21. Series A Redeemable Convertible Preferred Stock

On June 18, 2009, the Company entered into a series A preferred stock purchase agreement, or the Stock Purchase Agreement, where it issued and sold to SAIF Partners 1,530,612 shares of the Company’s Series A Preferred Stock, par value $0.001 per share, or the Series A Redeemable Convertible Preferred Stock, at a price per share of $9.80 for an aggregate purchase price of $15.0 million. The Series A Redeemable Convertible Preferred Stock is convertible into the Company’s common stock, at the option of the holder at any time, at an initial conversion price at $0.98 per share, which conversion price is subject to stock split, recapitalization and other anti-dilution protection, as well as adjustments based on the Company’s financial performance.

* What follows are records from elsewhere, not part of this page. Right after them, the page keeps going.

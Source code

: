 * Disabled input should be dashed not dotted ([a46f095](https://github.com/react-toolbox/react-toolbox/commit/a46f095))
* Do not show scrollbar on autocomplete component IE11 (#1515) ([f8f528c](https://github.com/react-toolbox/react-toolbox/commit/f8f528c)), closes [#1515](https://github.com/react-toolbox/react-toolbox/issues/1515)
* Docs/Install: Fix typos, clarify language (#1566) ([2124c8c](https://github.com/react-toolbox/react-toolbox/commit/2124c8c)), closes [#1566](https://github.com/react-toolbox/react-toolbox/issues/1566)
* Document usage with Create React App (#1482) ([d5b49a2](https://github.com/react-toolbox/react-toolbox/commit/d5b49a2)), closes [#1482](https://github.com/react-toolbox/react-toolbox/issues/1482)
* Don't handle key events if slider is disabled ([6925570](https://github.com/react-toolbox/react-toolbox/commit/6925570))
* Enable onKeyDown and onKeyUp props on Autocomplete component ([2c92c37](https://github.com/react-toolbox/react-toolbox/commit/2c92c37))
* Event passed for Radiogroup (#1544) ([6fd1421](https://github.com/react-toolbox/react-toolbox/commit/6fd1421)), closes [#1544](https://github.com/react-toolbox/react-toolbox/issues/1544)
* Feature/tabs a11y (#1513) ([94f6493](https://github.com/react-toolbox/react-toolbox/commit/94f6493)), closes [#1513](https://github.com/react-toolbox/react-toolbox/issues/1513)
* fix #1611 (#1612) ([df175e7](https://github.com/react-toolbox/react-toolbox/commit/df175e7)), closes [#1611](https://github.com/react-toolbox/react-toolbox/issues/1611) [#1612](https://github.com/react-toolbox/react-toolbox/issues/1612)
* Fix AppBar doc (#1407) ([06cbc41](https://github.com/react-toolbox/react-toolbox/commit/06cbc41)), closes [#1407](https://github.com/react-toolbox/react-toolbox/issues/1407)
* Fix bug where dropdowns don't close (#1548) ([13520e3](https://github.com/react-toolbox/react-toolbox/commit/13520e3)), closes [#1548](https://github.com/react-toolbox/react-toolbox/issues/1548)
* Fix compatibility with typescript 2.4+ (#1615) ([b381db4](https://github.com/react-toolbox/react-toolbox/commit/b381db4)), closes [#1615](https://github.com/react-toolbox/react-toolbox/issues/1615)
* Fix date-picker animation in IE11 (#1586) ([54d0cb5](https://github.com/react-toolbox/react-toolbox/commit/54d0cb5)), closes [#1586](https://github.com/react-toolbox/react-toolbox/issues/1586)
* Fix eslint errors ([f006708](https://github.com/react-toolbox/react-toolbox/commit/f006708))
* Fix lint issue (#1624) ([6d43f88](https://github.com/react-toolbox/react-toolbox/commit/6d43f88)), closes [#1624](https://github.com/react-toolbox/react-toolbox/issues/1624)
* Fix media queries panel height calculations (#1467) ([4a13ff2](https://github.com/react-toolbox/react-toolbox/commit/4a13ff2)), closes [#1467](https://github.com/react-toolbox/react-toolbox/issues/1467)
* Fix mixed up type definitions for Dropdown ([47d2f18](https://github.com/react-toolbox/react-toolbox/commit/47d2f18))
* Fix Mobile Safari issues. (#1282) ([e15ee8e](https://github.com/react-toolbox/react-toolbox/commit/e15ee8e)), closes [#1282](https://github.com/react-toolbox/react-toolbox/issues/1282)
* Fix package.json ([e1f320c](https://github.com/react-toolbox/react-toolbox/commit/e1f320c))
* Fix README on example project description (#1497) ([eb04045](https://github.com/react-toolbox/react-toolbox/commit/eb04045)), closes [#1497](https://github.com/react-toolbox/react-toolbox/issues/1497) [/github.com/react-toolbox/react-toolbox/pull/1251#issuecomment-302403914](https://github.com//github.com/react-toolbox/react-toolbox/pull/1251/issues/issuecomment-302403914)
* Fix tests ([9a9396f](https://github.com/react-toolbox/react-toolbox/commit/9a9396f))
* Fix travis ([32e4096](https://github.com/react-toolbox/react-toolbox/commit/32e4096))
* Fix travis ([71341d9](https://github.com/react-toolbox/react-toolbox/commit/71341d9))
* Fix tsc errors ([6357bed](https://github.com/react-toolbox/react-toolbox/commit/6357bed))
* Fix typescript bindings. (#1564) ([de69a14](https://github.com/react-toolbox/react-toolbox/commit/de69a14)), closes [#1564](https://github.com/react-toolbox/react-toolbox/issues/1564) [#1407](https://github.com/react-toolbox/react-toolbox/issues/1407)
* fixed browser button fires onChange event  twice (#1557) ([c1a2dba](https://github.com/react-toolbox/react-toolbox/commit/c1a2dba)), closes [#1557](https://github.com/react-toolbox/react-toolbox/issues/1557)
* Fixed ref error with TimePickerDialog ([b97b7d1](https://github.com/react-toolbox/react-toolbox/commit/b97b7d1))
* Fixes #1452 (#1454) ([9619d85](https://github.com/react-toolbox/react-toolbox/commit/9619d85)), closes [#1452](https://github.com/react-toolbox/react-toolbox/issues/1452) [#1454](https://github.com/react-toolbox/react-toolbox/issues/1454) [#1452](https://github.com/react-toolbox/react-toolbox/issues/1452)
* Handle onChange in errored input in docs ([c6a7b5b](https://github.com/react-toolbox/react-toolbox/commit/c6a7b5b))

On June 16, 2009, the Company filed a Certificate of Designation of Series A Preferred Stock with the Secretary of State of the State of Delaware, or the Certificate, which became effective upon filing. Pursuant to the Certificate, there are 1,530,612 shares of Series A Redeemable Convertible Preferred Stock authorized.

Series A Redeemable Convertible Preferred Stock, subject to stock split, stock dividend, recapitalization or other similar events as provided for in the Certificate.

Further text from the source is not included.